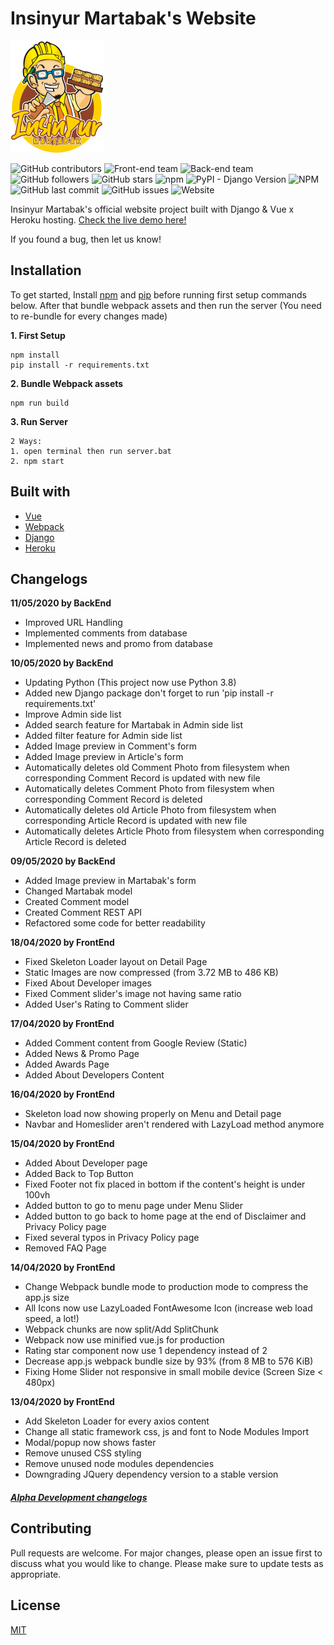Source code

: # Insinyur Martabak's Website
![Icon](frontend/src/assets/img/icon.png)


![GitHub contributors](https://img.shields.io/github/contributors/shaddamah/irmartabak-heroku)
![Front-end team](https://img.shields.io/badge/frontend%20team-shaddamah-blue)
![Back-end team](https://img.shields.io/badge/backend%20team-harizMunawar%20&%20GaniyaMustafa-red)
![GitHub followers](https://img.shields.io/github/followers/Shaddamah?style=social)
![GitHub stars](https://img.shields.io/github/stars/Shaddamah/nyepak-bola?style=social)
![npm](https://img.shields.io/npm/v/vue-cli)
![PyPI - Django Version](https://img.shields.io/pypi/djversions/djangorestframework)
![NPM](https://img.shields.io/npm/l/vue-cli)
![GitHub last commit](https://img.shields.io/github/last-commit/Shaddamah/irmartabak-heroku)
![GitHub issues](https://img.shields.io/github/issues/shaddamah/irmartabak-heroku)
![Website](https://img.shields.io/website?url=http%3A%2F%2Fwebirmartabak.herokuapp.com%2F)

Insinyur Martabak's official website project built with Django & Vue x Heroku hosting. [Check the live demo here!](https://webirmartabak.herokuapp.com/)

If you found a bug, then let us know!

## Installation
To get started, Install [npm]() and [pip]() before running first setup commands below. After that bundle webpack assets and then run the server (You need to re-bundle for every changes made)

__1. First Setup__
```
npm install
pip install -r requirements.txt
```

__2. Bundle Webpack assets__
```
npm run build
```

__3. Run Server__
```
2 Ways:
1. open terminal then run server.bat
2. npm start
```
## Built with
* [Vue](https://cli.vuejs.org/)
* [Webpack](https://webpack.js.org/)
* [Django](https://www.djangoproject.com/)
* [Heroku](https://www.heroku.com/)

## Changelogs

**11/05/2020 by BackEnd**
- Improved URL Handling
- Implemented comments from database
- Implemented news and promo from database

**10/05/2020 by BackEnd**
- Updating Python (This project now use Python 3.8)
- Added new Django package don't forget to run 'pip install -r requirements.txt'
- Improve Admin side list
- Added search feature for Martabak in Admin side list
- Added filter feature for Admin side list
- Added Image preview in Comment's form
- Added Image preview in Article's form
- Automatically deletes old Comment Photo from filesystem when corresponding Comment Record is updated with new file
- Automatically deletes Comment Photo from filesystem when corresponding Comment Record is deleted
- Automatically deletes old Article Photo from filesystem when corresponding Article Record is updated with new file
- Automatically deletes Article Photo from filesystem when corresponding Article Record is deleted

**09/05/2020 by BackEnd**
- Added Image preview in Martabak's form
- Changed Martabak model
- Created Comment model
- Created Comment REST API
- Refactored some code for better readability

**18/04/2020 by FrontEnd**
- Fixed Skeleton Loader layout on Detail Page
- Static Images are now compressed (from 3.72 MB to 486 KB)
- Fixed About Developer images
- Fixed Comment slider's image not having same ratio
- Added User's Rating to Comment slider

**17/04/2020 by FrontEnd**
- Added Comment content from Google Review (Static)
- Added News & Promo Page
- Added Awards Page
- Added About Developers Content

**16/04/2020 by FrontEnd**
- Skeleton load now showing properly on Menu and Detail page
- Navbar and Homeslider aren't rendered with LazyLoad method anymore

**15/04/2020 by FrontEnd**
- Added About Developer page
- Added Back to Top Button
- Fixed Footer not fix placed in bottom if the content's height is under 100vh
- Added button to go to menu page under Menu Slider
- Added button to go back to home page at the end of Disclaimer and Privacy Policy page
- Fixed several typos in Privacy Policy page
- Removed FAQ Page

**14/04/2020 by FrontEnd**
- Change Webpack bundle mode to production mode to compress the app.js size
- All Icons now use LazyLoaded FontAwesome Icon (increase web load speed, a lot!)
- Webpack chunks are now split/Add SplitChunk
- Webpack now use minified vue.js for production
- Rating star component now use 1 dependency instead of 2
- Decrease app.js webpack bundle size by 93% (from 8 MB to 576 KiB)
- Fixing Home Slider not responsive in small mobile device (Screen Size < 480px)

**13/04/2020 by FrontEnd**
- Add Skeleton Loader for every axios content
- Change all static framework css, js and font to Node Modules Import
- Modal/popup now shows faster 
- Remove unused CSS styling
- Remove unused node modules dependencies
- Downgrading JQuery dependency version to a stable version

##### [Alpha Development changelogs](changelog.txt)

## Contributing
Pull requests are welcome. For major changes, please open an issue first to discuss what you would like to change.
Please make sure to update tests as appropriate.

## License
[MIT](https://choosealicense.com/licenses/mit/)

ACTIVITY: Give a count of the lines above that include the word "Skeleton", and add nothing to it.

RESPONSE BELOW: 3